:: Directions ::
Repeat the records. Leave nothing out.

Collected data
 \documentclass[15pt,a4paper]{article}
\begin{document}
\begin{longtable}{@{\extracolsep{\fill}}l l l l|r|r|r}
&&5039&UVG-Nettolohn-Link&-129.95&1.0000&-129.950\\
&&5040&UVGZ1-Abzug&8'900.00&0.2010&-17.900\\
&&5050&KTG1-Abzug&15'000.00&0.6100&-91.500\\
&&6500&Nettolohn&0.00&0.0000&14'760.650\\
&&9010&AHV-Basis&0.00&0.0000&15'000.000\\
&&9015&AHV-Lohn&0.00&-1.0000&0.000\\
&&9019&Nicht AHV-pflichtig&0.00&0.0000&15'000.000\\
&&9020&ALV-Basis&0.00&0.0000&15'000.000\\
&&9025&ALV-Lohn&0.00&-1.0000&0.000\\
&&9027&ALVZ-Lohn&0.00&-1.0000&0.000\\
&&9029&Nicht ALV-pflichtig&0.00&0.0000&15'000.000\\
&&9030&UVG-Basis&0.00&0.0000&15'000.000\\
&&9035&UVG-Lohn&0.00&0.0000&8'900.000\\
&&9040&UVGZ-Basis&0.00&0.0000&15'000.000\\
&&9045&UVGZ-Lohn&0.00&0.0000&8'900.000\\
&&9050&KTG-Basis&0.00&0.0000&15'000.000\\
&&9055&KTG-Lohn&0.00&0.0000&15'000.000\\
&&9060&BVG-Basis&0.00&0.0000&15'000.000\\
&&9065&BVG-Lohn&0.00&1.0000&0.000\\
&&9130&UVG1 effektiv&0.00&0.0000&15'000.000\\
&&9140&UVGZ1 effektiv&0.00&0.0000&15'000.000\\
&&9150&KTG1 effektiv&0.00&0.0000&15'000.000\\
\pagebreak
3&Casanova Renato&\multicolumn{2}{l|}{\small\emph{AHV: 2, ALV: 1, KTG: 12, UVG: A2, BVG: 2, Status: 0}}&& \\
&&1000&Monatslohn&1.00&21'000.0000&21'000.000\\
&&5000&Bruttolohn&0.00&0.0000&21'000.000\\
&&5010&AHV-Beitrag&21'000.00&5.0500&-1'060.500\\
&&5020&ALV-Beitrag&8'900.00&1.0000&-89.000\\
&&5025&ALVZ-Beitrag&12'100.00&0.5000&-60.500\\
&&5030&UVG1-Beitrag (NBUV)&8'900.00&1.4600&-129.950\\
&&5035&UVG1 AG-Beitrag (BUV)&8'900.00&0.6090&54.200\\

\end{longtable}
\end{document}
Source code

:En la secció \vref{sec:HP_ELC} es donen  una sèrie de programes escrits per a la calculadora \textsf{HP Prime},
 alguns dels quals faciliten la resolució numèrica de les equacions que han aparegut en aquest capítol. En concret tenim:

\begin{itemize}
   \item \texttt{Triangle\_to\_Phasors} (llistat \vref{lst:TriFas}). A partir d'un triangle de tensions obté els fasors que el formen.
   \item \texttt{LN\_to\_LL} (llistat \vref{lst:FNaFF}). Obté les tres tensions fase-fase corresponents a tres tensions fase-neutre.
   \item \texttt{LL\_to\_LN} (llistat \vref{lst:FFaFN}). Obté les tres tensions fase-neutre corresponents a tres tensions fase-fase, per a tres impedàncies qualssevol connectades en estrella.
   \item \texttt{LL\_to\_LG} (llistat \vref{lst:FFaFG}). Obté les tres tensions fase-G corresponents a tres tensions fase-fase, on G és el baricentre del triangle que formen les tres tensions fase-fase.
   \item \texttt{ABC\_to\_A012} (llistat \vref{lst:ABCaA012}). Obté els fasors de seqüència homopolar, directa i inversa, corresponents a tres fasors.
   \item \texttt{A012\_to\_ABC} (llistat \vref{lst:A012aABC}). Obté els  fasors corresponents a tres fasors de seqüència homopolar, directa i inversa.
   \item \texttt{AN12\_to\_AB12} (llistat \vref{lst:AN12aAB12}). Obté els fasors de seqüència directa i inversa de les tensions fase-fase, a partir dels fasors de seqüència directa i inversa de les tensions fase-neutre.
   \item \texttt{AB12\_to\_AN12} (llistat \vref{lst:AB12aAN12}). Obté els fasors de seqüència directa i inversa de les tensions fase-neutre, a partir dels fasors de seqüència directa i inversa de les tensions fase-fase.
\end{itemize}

:: Response to the exercise ::
 \documentclass[15pt,a4paper]{article}
\begin{document}
\begin{longtable}{@{\extracolsep{\fill}}l l l l|r|r|r}
&&5039&UVG-Nettolohn-Link&-129.95&1.0000&-129.950\\
&&5040&UVGZ1-Abzug&8'900.00&0.2010&-17.900\\
&&5050&KTG1-Abzug&15'000.00&0.6100&-91.500\\
&&6500&Nettolohn&0.00&0.0000&14'760.650\\
&&9010&AHV-Basis&0.00&0.0000&15'000.000\\
&&9015&AHV-Lohn&0.00&-1.0000&0.000\\
&&9019&Nicht AHV-pflichtig&0.00&0.0000&15'000.000\\
&&9020&ALV-Basis&0.00&0.0000&15'000.000\\
&&9025&ALV-Lohn&0.00&-1.0000&0.000\\
&&9027&ALVZ-Lohn&0.00&-1.0000&0.000\\
&&9029&Nicht ALV-pflichtig&0.00&0.0000&15'000.000\\
&&9030&UVG-Basis&0.00&0.0000&15'000.000\\
&&9035&UVG-Lohn&0.00&0.0000&8'900.000\\
&&9040&UVGZ-Basis&0.00&0.0000&15'000.000\\
&&9045&UVGZ-Lohn&0.00&0.0000&8'900.000\\
&&9050&KTG-Basis&0.00&0.0000&15'000.000\\
&&9055&KTG-Lohn&0.00&0.0000&15'000.000\\
&&9060&BVG-Basis&0.00&0.0000&15'000.000\\
&&9065&BVG-Lohn&0.00&1.0000&0.000\\
&&9130&UVG1 effektiv&0.00&0.0000&15'000.000\\
&&9140&UVGZ1 effektiv&0.00&0.0000&15'000.000\\
&&9150&KTG1 effektiv&0.00&0.0000&15'000.000\\
\pagebreak
3&Casanova Renato&\multicolumn{2}{l|}{\small\emph{AHV: 2, ALV: 1, KTG: 12, UVG: A2, BVG: 2, Status: 0}}&& \\
&&1000&Monatslohn&1.00&21'000.0000&21'000.000\\
&&5000&Bruttolohn&0.00&0.0000&21'000.000\\
&&5010&AHV-Beitrag&21'000.00&5.0500&-1'060.500\\
&&5020&ALV-Beitrag&8'900.00&1.0000&-89.000\\
&&5025&ALVZ-Beitrag&12'100.00&0.5000&-60.500\\
&&5030&UVG1-Beitrag (NBUV)&8'900.00&1.4600&-129.950\\
&&5035&UVG1 AG-Beitrag (BUV)&8'900.00&0.6090&54.200\\

\end{longtable}
\end{document}
Source code

:En la secció \vref{sec:HP_ELC} es donen  una sèrie de programes escrits per a la calculadora \textsf{HP Prime},
 alguns dels quals faciliten la resolució numèrica de les equacions que han aparegut en aquest capítol. En concret tenim:

\begin{itemize}
   \item \texttt{Triangle\_to\_Phasors} (llistat \vref{lst:TriFas}). A partir d'un triangle de tensions obté els fasors que el formen.
   \item \texttt{LN\_to\_LL} (llistat \vref{lst:FNaFF}). Obté les tres tensions fase-fase corresponents a tres tensions fase-neutre.
   \item \texttt{LL\_to\_LN} (llistat \vref{lst:FFaFN}). Obté les tres tensions fase-neutre corresponents a tres tensions fase-fase, per a tres impedàncies qualssevol connectades en estrella.
   \item \texttt{LL\_to\_LG} (llistat \vref{lst:FFaFG}). Obté les tres tensions fase-G corresponents a tres tensions fase-fase, on G és el baricentre del triangle que formen les tres tensions fase-fase.
   \item \texttt{ABC\_to\_A012} (llistat \vref{lst:ABCaA012}). Obté els fasors de seqüència homopolar, directa i inversa, corresponents a tres fasors.
   \item \texttt{A012\_to\_ABC} (llistat \vref{lst:A012aABC}). Obté els  fasors corresponents a tres fasors de seqüència homopolar, directa i inversa.
   \item \texttt{AN12\_to\_AB12} (llistat \vref{lst:AN12aAB12}). Obté els fasors de seqüència directa i inversa de les tensions fase-fase, a partir dels fasors de seqüència directa i inversa de les tensions fase-neutre.
   \item \texttt{AB12\_to\_AN12} (llistat \vref{lst:AB12aAN12}). Obté els fasors de seqüència directa i inversa de les tensions fase-neutre, a partir dels fasors de seqüència directa i inversa de les tensions fase-fase.
\end{itemize}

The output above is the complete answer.